Heading into the final round, only 14 players - counting the few who have yet to complete their second rounds - are within six shots of leader Alex Ching of San Diego. Ching is at 9-under after shooting a 6-under 66 Wednesday. Virginia's Henry Smart also shot 66 which tied the course record.

Illinois' Scott Langley vaulted his way up to a tie for second place with a 5-under round through 17 holes. Langley, who holed his second shot on the par-4 15th, is at 7-under overall and will complete his round this morning.

Staff photo by Matt Fields-Johnson/Chattanooga Times Free Press Tennessee's Garrick Porteous chips onto the hole no. 15 green during the second round of the NCAA Men's Division 1 Golf Tournament Tuesday at The Honors Course.

Staff photo by Matt Fields-Johnson/Chattanooga Times Free Press Tennessee's...

Conditions have been favorable this week thanks to the rain, which has softened the greens and allowed players to go for the flags.
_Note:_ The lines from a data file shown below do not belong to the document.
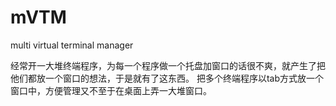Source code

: mVTM
====
multi virtual terminal manager

经常开一大堆终端程序，为每一个程序做一个托盘加窗口的话很不爽，就产生了把他们都放一个窗口的想法，于是就有了这东西。
把多个终端程序以tab方式放一个窗口中，方便管理又不至于在桌面上弄一大堆窗口。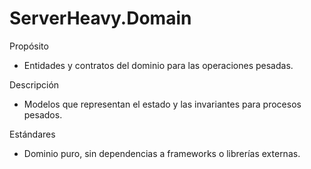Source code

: # ServerHeavy.Domain

Propósito

- Entidades y contratos del dominio para las operaciones pesadas.

Descripción

- Modelos que representan el estado y las invariantes para procesos pesados.

Estándares

- Dominio puro, sin dependencias a frameworks o librerías externas.
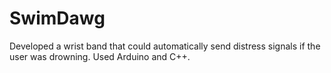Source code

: # SwimDawg
Developed a wrist band that could automatically send distress signals if the user was drowning.
Used Arduino and C++.
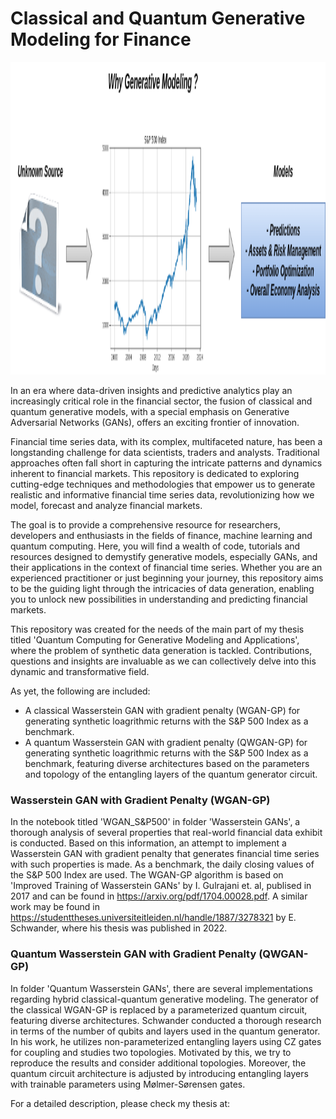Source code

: # Classical and Quantum Generative Modeling for Finance

<img src="https://github.com/dkomni/financial-modeling-gans/blob/master/images/financial_intro.png" width="700" height="500">

In an era where data-driven insights and predictive analytics play an increasingly critical role in the financial sector, the fusion of classical and quantum generative models, with a special emphasis on Generative Adversarial Networks (GANs), offers an exciting frontier of innovation.

Financial time series data, with its complex, multifaceted nature, has been a longstanding challenge for data scientists, traders and analysts. Traditional approaches often fall short in capturing the intricate patterns and dynamics inherent to financial markets. This repository is dedicated to exploring cutting-edge techniques and methodologies that empower us to generate realistic and informative financial time series data, revolutionizing how we model, forecast and analyze financial markets.

The goal is to provide a comprehensive resource for researchers, developers and enthusiasts in the fields of finance, machine learning and quantum computing. Here, you will find a wealth of code, tutorials and resources designed to demystify generative models, especially GANs, and their applications in the context of financial time series. Whether you are an experienced practitioner or just beginning your journey, this repository aims to be the guiding light through the intricacies of data generation, enabling you to unlock new possibilities in understanding and predicting financial markets.

This repository was created for the needs of the main part of my thesis titled 'Quantum Computing for Generative Modeling and Applications', where the problem of synthetic data generation is tackled. Contributions, questions and insights are invaluable as we can collectively delve into this dynamic and transformative field.

As yet, the following are included:
 - A classical Wasserstein GAN with gradient penalty (WGAN-GP) for generating synthetic loagrithmic returns with the S&P 500 Index as a benchmark.
 - A quantum Wasserstein GAN with gradient penalty (QWGAN-GP) for generating synthetic loagrithmic returns with the S&P 500 Index as a benchmark, featuring diverse architectures based on the parameters and topology of the entangling layers of the quantum generator circuit.

### Wasserstein GAN with Gradient Penalty (WGAN-GP)
In the notebook titled 'WGAN_S&P500' in folder 'Wasserstein GANs', a thorough analysis of several properties that real-world financial data exhibit is conducted. Based on this information, an attempt to implement a Wasserstein GAN with gradient penalty that generates financial time series with such properties is made. As a benchmark, the daily closing values of the S&P 500 Index are used. The WGAN-GP algorithm is based on 'Improved Training of Wasserstein GANs' by I. Gulrajani et. al, publised in 2017 and can be found in https://arxiv.org/pdf/1704.00028.pdf. A similar work may be found in https://studenttheses.universiteitleiden.nl/handle/1887/3278321 by E. Schwander, where his thesis was published in 2022.


### Quantum Wasserstein GAN with Gradient Penalty (QWGAN-GP)
In folder 'Quantum Wasserstein GANs', there are several implementations regarding hybrid classical-quantum generative modeling. The generator of the classical WGAN-GP is replaced by a parameterized quantum circuit, featuring diverse architectures. Schwander conducted a thorough research in terms of the number of qubits and layers used in the quantum generator. In his work, he utilizes non-parameterized entangling layers using CZ gates for coupling and studies two topologies. Motivated by this, we try to reproduce the results and consider additional topologies. Moreover, the quantum circuit architecture is adjusted by introducing entangling layers with trainable parameters using Mølmer-Sørensen gates.

For a detailed description, please check my thesis at:
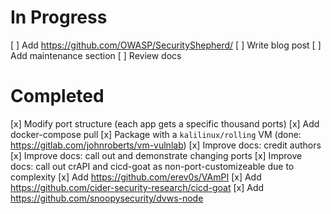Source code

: # In Progress
[ ] Add https://github.com/OWASP/SecurityShepherd/
[ ] Write blog post
[ ] Add maintenance section
[ ] Review docs

# Completed
[x] Modify port structure (each app gets a specific thousand ports)
[x] Add docker-compose pull
[x] Package with a `kalilinux/rolling` VM (done: https://gitlab.com/johnroberts/vm-vulnlab)
[x] Improve docs: credit authors
[x] Improve docs: call out and demonstrate changing ports
[x] Improve docs: call out crAPI and cicd-goat as non-port-customizeable due to complexity
[x] Add https://github.com/erev0s/VAmPI
[x] Add https://github.com/cider-security-research/cicd-goat
[x] Add https://github.com/snoopysecurity/dvws-node
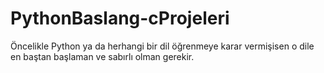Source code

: # PythonBaslang-cProjeleri


Öncelikle Python ya da herhangi bir dil öğrenmeye karar vermişisen o dile en baştan başlaman ve sabırlı olman gerekir.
Regardless, Augusta State's Henrik Norlander said, "it's still a long golf course and you're hitting 6 irons and 5 irons into the greens, and you're not going to make too many birdies from there."

Norlander, who is at 7-under following rounds of 68-69, said he has a hard time picturing anyone going super low today.

"I guess someone can shoot 66, but I don't really see a 7-under (65) around here," he said.

With the lead at 9-under and little chance of anyone blitzing through the course in 65 or lower, that may limit the list of potential medalists to those at 5-under or better - six players.

One of the players on the outside looking in is Georgia's Russell Henley, who's No. 1 in the country in the latest Golfweek rankings. Henley put himself well back with a 1-over 73 Wednesday, bringing him back to even-par 144 for the tournament.

"Seven shots is a lot," he said following his round, when that was the leading score. "You've got to do a lot of damage to come back from that."

Henley did some of the wrong kind of damage on his final two holes Wednesday, shooting a combined 3-over.

Luck was against him on the 365-yard, par-4 9th when some mud stuck on the right side of his ball following a drive down the middle of the fairway. His wedge sailed into the bunker left of the green and he couldn't get up and down for par, giving him a double bogey-bogey finish.

Florida State, which leads the team scoring at 14-under following a 9-under round Wednesday, has four players in the hunt at 2-under or better. Seath Lauer leads the Seminoles at 5-under after shooting 70 on Wednesday.

Lauer has made seven birdies and two bogeys this week and said he's played fairly conservatively thus far. That might change a little today.

"I need to be a little more aggressive with my putter," he said. "I'm not making very many putts; I don't know if I'm playing a little conservative with that, too. Other than that I'm going to stick with the same way I'm playing."